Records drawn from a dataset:
● ● ●

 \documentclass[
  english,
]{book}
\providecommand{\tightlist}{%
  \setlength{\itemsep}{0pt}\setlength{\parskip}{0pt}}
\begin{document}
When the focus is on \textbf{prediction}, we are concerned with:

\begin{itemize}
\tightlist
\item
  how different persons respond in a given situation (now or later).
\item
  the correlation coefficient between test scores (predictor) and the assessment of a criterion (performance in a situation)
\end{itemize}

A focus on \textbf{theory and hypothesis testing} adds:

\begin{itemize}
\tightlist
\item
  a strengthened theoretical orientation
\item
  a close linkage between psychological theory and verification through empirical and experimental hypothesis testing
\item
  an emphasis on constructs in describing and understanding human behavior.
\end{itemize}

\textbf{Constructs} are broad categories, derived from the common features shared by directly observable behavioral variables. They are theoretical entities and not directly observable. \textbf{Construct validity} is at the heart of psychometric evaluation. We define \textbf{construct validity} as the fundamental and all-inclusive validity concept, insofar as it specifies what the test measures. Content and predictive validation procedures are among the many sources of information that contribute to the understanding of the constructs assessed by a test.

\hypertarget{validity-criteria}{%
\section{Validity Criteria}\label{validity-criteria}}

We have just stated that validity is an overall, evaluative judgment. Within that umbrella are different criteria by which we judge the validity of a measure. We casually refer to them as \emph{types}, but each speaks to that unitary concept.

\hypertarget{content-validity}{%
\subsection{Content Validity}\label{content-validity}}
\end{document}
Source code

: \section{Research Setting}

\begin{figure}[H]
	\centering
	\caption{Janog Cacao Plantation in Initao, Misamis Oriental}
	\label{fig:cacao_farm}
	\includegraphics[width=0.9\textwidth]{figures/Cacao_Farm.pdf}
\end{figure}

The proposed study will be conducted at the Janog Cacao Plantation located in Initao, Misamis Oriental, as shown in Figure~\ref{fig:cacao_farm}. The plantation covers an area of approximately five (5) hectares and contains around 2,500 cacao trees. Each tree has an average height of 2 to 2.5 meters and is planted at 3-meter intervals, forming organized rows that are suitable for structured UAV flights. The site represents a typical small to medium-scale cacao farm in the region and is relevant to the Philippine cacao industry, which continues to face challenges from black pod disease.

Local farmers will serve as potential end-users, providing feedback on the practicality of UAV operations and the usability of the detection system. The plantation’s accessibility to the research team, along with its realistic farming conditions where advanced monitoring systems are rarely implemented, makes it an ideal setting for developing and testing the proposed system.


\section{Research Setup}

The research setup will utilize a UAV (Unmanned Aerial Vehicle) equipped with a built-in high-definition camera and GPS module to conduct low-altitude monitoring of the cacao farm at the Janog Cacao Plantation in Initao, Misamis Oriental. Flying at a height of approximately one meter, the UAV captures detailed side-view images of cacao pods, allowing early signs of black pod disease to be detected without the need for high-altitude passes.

● ● ●

- What the task requires -
Which of the lines above mention the word "criteria"? Pull those lines out.

- Answer area -
\hypertarget{validity-criteria}{%
\section{Validity Criteria}\label{validity-criteria}}
We have just stated that validity is an overall, evaluative judgment. Within that umbrella are different criteria by which we judge the validity of a measure. We casually refer to them as \emph{types}, but each speaks to that unitary concept.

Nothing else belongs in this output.